In the data below, find the line that contains "- 推荐学习资源：[System Design" and the line that contains "- Facebook等公司会全力协助签证申请。". Copy both, plus every line between them, exactly.

[Data records]

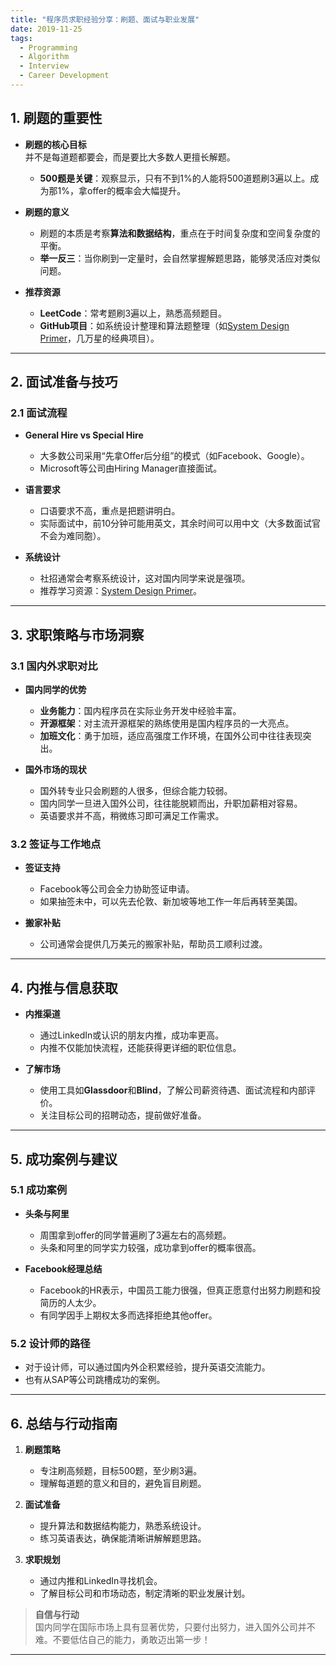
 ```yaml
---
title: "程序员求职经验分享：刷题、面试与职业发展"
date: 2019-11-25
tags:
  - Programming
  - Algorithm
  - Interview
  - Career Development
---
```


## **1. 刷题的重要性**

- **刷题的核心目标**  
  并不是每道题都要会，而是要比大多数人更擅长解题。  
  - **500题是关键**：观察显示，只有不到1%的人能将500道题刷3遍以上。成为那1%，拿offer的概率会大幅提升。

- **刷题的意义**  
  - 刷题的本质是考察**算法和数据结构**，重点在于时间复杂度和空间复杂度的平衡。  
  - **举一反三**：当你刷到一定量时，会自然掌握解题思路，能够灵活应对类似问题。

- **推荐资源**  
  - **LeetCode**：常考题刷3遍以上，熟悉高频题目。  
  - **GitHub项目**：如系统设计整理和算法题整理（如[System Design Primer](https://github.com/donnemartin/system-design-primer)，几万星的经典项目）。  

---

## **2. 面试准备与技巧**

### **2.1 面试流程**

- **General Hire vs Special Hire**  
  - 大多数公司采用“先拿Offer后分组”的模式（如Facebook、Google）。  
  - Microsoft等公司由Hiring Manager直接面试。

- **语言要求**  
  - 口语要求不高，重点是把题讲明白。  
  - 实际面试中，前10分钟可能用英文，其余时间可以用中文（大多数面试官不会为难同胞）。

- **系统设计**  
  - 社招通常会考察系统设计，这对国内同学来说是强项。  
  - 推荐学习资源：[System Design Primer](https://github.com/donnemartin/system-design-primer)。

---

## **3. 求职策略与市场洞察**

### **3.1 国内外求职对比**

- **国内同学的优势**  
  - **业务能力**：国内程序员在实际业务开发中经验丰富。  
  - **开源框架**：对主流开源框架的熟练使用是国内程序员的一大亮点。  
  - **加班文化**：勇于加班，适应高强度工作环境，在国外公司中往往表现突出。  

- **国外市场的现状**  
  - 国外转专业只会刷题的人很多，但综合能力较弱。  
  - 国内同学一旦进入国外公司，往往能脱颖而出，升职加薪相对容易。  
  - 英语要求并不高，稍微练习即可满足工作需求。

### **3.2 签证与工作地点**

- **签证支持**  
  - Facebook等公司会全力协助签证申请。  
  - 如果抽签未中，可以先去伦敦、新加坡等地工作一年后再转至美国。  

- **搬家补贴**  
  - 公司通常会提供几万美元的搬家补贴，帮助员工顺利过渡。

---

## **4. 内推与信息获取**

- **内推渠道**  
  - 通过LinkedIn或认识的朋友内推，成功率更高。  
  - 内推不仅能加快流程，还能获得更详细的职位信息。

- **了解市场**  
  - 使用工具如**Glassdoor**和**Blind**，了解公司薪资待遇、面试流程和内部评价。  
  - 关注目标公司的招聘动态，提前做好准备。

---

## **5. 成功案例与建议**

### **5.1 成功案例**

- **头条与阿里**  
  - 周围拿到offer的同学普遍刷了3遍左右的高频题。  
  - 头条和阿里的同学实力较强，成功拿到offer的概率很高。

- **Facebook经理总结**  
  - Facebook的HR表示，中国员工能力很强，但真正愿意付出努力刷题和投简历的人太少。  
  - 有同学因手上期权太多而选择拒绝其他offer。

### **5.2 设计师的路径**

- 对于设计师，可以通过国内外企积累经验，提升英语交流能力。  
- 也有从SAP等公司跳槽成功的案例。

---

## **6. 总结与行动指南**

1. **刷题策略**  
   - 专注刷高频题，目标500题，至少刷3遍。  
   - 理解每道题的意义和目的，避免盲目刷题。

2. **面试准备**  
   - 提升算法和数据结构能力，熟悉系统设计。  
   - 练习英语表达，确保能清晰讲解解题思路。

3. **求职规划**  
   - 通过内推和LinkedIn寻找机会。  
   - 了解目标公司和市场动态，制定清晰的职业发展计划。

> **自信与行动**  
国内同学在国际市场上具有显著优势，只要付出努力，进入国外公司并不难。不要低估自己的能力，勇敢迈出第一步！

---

[/Data records]

● **Solution to the exercise**
  - 推荐学习资源：[System Design Primer](https://github.com/donnemartin/system-design-primer)。

---

## **3. 求职策略与市场洞察**

### **3.1 国内外求职对比**

- **国内同学的优势**  
  - **业务能力**：国内程序员在实际业务开发中经验丰富。  
  - **开源框架**：对主流开源框架的熟练使用是国内程序员的一大亮点。  
  - **加班文化**：勇于加班，适应高强度工作环境，在国外公司中往往表现突出。  

- **国外市场的现状**  
  - 国外转专业只会刷题的人很多，但综合能力较弱。  
  - 国内同学一旦进入国外公司，往往能脱颖而出，升职加薪相对容易。  
  - 英语要求并不高，稍微练习即可满足工作需求。

### **3.2 签证与工作地点**

- **签证支持**  
  - Facebook等公司会全力协助签证申请。  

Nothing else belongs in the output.